He sat down too suddenly and giggled a little at it.
Lana lay her hand against the gruesome hole.
“Don’t want no more rock,” Orc repeated.
The bleeding stopped almost immediately.
“Does it hurt?” Lana asked. “I mean the rock. I know the hole hurts.”
“No. It don’t hurt.” Orc slammed his fist against his opposite arm, hard enough that any human arm would have been shattered. “I barely feel it. Even Drake’s whip, when we was fighting, I barely felt it.”
Suddenly he was weeping. Tears rolled from human eyes onto cheeks of flesh and pebbles.
“I don’t feel nothing except…” He pointed a thick stone finger at the flesh of his face.
“Yeah,” Lana said.
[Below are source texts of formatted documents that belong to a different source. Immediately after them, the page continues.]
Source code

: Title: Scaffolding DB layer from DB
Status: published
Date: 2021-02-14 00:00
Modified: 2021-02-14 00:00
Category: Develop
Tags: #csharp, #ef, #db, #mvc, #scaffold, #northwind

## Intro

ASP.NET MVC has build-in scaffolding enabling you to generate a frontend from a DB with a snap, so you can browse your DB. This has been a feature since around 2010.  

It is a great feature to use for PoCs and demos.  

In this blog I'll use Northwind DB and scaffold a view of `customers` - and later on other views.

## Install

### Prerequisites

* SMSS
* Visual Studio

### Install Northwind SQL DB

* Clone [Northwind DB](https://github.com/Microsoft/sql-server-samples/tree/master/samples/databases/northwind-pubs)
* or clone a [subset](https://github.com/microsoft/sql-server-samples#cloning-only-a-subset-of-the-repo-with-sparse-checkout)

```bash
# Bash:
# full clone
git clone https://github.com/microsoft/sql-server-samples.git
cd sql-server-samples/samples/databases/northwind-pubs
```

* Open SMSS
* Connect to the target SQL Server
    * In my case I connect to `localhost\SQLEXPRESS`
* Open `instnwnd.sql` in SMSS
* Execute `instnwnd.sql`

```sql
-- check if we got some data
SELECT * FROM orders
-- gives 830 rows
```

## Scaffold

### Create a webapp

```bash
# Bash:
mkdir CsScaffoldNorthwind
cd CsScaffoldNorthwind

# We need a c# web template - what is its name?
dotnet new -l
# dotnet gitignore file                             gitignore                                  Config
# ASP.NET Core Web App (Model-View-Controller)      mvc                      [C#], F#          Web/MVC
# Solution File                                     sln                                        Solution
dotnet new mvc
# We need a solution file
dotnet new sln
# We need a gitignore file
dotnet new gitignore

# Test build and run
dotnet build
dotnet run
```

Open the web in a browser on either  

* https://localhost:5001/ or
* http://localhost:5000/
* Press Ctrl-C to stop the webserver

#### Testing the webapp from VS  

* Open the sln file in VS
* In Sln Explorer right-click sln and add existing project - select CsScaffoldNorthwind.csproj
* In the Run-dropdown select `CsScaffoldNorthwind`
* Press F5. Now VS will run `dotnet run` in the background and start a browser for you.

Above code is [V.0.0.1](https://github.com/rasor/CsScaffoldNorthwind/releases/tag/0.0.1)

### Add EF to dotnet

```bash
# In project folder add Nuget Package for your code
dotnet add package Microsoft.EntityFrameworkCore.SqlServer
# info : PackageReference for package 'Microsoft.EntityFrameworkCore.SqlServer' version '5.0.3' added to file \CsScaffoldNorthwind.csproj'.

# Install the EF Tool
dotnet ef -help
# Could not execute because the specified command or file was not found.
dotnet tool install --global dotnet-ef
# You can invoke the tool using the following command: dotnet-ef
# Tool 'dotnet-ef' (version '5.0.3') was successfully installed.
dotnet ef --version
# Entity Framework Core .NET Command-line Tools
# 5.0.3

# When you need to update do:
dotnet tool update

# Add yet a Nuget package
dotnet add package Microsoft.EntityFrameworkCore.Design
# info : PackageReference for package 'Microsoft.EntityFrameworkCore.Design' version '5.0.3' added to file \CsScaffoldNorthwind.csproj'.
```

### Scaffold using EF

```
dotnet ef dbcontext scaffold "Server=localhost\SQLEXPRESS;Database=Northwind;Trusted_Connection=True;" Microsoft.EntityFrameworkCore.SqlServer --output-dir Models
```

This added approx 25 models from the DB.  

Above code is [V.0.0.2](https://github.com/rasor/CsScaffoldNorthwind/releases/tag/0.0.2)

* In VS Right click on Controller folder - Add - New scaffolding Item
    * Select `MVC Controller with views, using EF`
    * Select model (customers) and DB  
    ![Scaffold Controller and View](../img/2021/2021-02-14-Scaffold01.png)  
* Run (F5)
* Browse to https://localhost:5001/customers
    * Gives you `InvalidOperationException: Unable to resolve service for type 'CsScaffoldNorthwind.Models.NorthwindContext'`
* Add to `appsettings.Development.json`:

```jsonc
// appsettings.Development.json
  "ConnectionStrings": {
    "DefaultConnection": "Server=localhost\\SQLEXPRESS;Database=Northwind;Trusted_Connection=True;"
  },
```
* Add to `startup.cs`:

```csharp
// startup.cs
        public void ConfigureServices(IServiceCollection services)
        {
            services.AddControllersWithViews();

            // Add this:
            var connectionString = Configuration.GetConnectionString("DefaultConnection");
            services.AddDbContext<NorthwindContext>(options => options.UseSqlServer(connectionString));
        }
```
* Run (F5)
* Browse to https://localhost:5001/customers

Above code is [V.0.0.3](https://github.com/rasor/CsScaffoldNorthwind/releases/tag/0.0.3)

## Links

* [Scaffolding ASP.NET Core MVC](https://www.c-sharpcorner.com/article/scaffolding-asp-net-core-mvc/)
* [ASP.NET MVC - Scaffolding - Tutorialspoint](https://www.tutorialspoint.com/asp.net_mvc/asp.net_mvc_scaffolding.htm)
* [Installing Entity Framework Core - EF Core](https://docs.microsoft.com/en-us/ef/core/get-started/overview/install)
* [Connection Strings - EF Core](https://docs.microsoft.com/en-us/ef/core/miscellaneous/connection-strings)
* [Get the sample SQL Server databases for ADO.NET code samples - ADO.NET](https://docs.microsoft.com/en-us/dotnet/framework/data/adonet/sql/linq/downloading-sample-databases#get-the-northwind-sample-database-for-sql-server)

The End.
Her irritation was gone. Her burden was smaller, maybe, than Orc’s.
Lana pulled her hand away to see the progress. The hole was smaller. Still crusted with blood, but no longer actively bleeding.
She put her hand back in place. “Just a couple minutes more, Orc.”
“My name’s Charles,” Orc said.
“Is it?”
“It is,” Howard confirmed.
“What were you guys doing going into the worm field?” Lana asked.
Howard shot a resentful look at Albert, who answered, “Orc was picking cabbage.”
“My name’s Charles Merriman,” Orc repeated. “People should call me by my real name sometimes.”
Lana’s gaze met Howard’s.
Now, Lana thought, now he wants his old name back. The bully who reveled in a monster’s name was now a monster in fact, and wanted to be called Charles.
“You’re all better,” Lana announced.
“Is it still skin?” Orc asked.
“It is,” Lana reassured him. “It’s still human.”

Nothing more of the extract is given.